After ‘Arular’ (named after her father) and ‘Kala’ (her mother) ‘Maya’ completes the trinity of family-themed album titles with this time Miss Arulpragasam as the focal point. So can we expect lots of self-analysisand introspection? Well, no not really.

The place of power drills in music has always been a questionable one but of course M.I.A. shows no such fears and after a brief intro of keyboard tapping we are treated to ‘Steppin Up’, which also features a lot of booming drums. It’s not the first song which sounds like warfare on the eardrums but it also generates an excitement due to its compelling hooks. ‘XXX0’ is similarly edgy and thrilling; like unearthing a great, lost Sugababes track. This comparison is indicative because for all of M.I.A.’s personality the credits show she has co-writers on every track, not to mention a who’s who of name producers.

Revealingly, for the gentle, sunny ‘It Takes A Muscle’, – one of the less “busy” offerings here and therefore one of the most coherent – she has no writing credit at all. Yet I’m probably being harsh here, for to sound quite as contemporary as this anyone would need a bit of outside help. M.I.A.’s scattergun delivery is usually infectious and it’s sustained even for late album tracks like ‘Born Free’ and ‘Meds And Feds’, although for the latter the rhythms are downright hostile. For the last couple of songs here, she even shows a little bit of humanity; there’s yearning and “proper” singing for both ‘Tell Me Why’ and ‘Space’. For the bonus edition, there’s also a gem called ‘Caps Lock’, where her voice cracks with emotion and a welcome degree of vulnerability.

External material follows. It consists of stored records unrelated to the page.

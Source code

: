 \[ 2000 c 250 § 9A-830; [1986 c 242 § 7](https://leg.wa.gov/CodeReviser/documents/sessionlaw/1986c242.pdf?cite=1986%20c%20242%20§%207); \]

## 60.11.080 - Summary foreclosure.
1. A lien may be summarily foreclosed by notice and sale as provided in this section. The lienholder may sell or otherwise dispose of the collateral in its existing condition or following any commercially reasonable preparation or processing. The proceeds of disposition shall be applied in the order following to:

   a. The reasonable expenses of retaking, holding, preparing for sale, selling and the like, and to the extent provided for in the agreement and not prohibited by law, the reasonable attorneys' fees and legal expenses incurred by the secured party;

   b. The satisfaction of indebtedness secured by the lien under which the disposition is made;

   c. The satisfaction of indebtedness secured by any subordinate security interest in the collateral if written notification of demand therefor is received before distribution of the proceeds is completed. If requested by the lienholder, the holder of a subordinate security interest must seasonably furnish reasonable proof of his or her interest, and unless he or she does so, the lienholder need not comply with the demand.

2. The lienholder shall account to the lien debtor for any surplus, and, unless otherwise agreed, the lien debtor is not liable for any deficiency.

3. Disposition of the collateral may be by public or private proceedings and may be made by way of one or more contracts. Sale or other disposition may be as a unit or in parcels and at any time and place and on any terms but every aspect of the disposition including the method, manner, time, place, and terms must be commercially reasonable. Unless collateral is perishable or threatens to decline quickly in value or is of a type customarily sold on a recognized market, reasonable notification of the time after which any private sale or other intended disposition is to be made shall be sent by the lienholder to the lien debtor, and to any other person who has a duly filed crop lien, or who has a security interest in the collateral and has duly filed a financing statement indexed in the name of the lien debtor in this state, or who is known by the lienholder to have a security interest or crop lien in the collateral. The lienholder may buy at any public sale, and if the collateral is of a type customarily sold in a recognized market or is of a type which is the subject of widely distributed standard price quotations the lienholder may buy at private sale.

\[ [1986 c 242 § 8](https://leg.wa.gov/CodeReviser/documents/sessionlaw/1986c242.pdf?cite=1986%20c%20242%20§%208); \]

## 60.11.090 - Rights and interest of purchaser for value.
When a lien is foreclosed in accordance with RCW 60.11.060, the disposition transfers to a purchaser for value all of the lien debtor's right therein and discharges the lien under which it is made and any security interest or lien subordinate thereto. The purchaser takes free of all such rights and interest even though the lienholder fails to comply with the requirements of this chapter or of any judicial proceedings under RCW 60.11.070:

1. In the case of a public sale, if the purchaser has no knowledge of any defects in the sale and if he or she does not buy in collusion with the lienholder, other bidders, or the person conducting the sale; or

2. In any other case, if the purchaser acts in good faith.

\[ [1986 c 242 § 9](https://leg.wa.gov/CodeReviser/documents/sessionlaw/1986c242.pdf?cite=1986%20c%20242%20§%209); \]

Packed to the gills with possible singles, ‘Maya’ sounds like a greatest hits album and therefore turns out to be possibly her best record yet. One might criticise the artist for her lack of soul but she clearly has a vision and the connections to make her the thinking man’s alternative to Lady Gaga’s assault on the pop charts.

Web Sites:
M.I.A. Official Site
M.I.A. MySpace

Further Listening:
Björk, These New Puritans

Review: Jesus Makes The Shotgun Sound – Damnant Quod Non Intelligunt

Jesus Makes The Shotgun Sound inhabit a curious world where industrial, gothic and electronic music live in perfect disharmony. The Californian quartet now deliver their new EP which is, at the very least, dramatic. 

From the beginning – with first song ‘Do Not The Clothes Make The Man!’ – the group seem to be combining the grandiosity of Muse with the experimentalism of Radiohead. It’s a track which goes through several detours and never threatens to produce a chorus. ‘Janessa Sais Quoi’ is bold and cinematic and improved by the frontman’s brooding vocals but at other times he tends to overdo it like a camp goth overlord.

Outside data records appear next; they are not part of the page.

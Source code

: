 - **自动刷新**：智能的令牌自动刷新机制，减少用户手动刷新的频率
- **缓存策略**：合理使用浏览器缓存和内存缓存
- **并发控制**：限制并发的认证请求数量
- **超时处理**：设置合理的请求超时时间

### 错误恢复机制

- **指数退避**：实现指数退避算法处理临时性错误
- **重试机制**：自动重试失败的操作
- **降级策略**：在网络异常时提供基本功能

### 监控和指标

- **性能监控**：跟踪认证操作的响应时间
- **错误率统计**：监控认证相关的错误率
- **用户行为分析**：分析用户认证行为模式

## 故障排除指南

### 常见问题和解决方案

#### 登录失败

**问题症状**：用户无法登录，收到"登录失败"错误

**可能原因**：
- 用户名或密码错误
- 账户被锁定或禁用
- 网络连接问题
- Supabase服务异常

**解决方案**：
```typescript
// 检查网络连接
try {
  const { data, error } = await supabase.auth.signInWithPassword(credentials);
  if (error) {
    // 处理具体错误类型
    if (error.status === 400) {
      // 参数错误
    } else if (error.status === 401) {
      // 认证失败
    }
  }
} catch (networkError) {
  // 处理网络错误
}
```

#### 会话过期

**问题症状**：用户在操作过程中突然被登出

The best moments are when the group show more human qualities like warmth and melody. A an example, the symphonic ending to ‘The Moonlit Landerous’ is really rather beautiful but this contrasts with the jarring lack of focus displayed on ‘Split The Pig’. The one time they truly nail it is on ‘My Autumn’s Done Come’ (a Lee Hazelwood cover) and here the band excel as they add the kind of stately arrangement you might have heard on a This Mortal Coil record.

‘Damnant Quod Non Intelligunt’ is certainly inventive but that doesn’t always mean it’s likeable. Yet there are moments when something wonderful emerges from the dissonance.

Web Sites:
Jesus Makes The Shotgun Sound Blog
Jesus Makes The Shotgun Sound MySpace

Further Listening:
Muse, This Mortal Coil, Bauhaus, Radiohead

Review: It’s Immaterial – Song

It’s Immaterial described their own second album from 1990 as “commercial suicide but definitely worth doing”. No surprise then that they failed to shake off the “one hit wonder” tag bestowed on them after 1986’s ‘Driving Away From Home’ single. A great shame because ‘Song’ is a classy ambient pop affair that’s worth revisiting.

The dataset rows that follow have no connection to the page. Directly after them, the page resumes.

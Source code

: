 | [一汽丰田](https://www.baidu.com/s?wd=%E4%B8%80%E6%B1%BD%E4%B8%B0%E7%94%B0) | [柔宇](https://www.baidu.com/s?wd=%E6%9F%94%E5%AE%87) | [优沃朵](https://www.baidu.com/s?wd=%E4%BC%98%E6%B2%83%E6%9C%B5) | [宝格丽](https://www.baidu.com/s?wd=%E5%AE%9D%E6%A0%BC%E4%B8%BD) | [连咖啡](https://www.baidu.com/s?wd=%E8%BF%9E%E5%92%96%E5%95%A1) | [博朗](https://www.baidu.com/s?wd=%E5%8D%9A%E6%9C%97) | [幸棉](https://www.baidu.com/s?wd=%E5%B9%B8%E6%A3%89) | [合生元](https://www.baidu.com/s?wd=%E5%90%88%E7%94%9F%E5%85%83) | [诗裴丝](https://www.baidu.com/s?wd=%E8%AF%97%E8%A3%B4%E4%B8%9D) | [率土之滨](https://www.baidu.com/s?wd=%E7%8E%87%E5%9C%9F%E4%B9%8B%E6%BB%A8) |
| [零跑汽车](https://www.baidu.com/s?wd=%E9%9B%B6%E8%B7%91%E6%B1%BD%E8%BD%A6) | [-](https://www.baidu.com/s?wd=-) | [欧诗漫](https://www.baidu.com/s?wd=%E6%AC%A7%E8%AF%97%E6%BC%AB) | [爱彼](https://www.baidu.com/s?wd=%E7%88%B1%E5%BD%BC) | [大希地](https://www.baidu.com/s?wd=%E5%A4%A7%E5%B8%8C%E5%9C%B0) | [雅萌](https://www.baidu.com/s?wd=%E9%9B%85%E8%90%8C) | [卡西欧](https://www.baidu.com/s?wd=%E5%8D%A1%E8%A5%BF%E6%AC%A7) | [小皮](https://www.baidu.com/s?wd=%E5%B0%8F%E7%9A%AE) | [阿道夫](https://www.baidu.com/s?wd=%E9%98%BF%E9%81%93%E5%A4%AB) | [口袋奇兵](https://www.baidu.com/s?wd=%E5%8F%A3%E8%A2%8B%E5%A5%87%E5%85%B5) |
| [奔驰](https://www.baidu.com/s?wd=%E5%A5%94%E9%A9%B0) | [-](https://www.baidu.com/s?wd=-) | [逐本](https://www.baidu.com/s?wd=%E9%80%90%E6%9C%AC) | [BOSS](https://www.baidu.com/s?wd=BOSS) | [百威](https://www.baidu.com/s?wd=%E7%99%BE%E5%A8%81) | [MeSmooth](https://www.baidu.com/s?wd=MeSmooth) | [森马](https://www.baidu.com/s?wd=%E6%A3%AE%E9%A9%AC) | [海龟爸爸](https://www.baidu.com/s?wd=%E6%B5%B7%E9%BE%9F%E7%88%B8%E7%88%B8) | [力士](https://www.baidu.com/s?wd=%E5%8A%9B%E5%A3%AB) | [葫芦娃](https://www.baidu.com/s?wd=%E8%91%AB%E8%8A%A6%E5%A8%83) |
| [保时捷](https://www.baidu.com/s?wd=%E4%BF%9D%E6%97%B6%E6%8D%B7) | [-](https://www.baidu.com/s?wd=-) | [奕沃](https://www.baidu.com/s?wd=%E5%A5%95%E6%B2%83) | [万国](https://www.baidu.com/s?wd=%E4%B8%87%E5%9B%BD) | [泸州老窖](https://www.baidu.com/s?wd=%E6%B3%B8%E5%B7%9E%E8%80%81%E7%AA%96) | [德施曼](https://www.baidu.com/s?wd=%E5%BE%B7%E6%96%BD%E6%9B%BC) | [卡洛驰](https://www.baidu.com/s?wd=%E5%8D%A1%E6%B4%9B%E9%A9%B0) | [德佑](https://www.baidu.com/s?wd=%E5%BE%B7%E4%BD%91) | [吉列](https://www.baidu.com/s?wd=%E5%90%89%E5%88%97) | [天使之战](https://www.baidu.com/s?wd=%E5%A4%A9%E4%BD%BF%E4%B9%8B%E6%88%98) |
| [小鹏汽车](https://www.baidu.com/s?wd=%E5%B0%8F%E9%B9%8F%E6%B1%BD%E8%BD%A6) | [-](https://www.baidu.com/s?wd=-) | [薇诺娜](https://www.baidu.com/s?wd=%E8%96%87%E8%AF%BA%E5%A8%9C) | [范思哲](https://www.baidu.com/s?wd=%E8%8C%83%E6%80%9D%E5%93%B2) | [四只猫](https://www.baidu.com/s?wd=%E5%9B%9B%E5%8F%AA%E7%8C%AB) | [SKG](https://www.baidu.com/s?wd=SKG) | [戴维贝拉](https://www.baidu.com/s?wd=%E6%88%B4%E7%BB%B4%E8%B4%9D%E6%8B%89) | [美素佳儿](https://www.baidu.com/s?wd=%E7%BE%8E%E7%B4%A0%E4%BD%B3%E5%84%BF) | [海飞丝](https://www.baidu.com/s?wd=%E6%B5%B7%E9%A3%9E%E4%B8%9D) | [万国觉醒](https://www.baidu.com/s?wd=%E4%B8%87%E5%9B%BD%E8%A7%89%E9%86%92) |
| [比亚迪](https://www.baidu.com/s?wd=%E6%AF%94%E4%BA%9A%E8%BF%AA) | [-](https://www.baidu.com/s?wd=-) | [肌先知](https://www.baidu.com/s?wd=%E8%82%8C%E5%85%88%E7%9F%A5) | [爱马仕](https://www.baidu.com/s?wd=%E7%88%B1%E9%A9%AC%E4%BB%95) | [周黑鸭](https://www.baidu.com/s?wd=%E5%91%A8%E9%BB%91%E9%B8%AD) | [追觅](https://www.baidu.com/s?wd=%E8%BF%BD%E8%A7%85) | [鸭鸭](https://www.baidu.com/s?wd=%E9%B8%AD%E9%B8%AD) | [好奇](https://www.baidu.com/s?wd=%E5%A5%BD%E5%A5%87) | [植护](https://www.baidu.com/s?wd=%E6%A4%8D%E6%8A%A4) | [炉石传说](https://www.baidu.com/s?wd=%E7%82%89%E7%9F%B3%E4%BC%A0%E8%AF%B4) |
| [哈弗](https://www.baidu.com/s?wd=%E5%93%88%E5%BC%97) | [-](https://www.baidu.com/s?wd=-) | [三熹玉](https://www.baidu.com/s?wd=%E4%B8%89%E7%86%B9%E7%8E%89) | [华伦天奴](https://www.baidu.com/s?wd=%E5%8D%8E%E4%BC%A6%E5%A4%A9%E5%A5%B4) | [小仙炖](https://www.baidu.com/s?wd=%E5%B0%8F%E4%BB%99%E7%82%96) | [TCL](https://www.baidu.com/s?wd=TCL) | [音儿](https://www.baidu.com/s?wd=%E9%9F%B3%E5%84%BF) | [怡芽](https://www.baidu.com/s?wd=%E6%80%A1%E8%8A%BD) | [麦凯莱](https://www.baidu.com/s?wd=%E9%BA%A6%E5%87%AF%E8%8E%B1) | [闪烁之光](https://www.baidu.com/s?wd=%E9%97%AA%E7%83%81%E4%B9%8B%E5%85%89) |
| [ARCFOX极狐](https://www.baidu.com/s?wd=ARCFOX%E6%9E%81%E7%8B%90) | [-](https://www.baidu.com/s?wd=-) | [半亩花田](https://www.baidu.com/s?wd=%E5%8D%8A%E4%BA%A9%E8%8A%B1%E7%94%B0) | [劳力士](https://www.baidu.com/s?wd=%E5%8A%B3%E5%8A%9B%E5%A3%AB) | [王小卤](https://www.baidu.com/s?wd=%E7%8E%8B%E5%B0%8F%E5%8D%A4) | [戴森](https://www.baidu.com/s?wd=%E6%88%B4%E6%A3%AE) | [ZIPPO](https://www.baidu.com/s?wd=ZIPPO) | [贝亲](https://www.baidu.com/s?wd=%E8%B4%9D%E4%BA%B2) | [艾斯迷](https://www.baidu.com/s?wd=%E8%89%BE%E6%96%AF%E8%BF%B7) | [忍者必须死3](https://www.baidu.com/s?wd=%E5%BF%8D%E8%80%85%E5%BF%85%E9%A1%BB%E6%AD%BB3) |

Comparison with The Blue Nile are obvious and not just because their producer Calum Malcolm is on board here; emphasising the lush synth textures of ‘Song’. For It’s Immaterial also favoured the long-drawn out approach to each track. Even if John Campbell’s half-spoken/half-sung approach lacks the emotional power of The Blue Nile’s Paul Buchanan (at its worse, on ‘Endless Holiday’, Campbell sounds detached, almost disinterested), his narrative is usually warm and involving.

Hooks are few and far between but certain key lines are memorable; like a reassuring “It’s going to be alright. Things are going to work out fine” for ‘Heaven Knows’ or a defiant “goodbye suburbia” on ‘In The Neighbourhood’. Flamenco-flavoured ‘Homecoming’  is a lovely slice of subtle melancholia whilst ‘Your Voice’ ups the melodrama with its romantic images. The two bonus tracks are also quite delightful and perversely feature Campbell in his most yearning form.

The sleevenotes to ‘Song’ suggest the album was ahead of its time and would have achieved higher sales if it was put out today. This is unlikely given that many of the tracks here lack a conventional verse and chorus structure; ‘Song’ could surely have only been released nowadays on a tiny independent label who hadn’t heard of the term “profit margins”.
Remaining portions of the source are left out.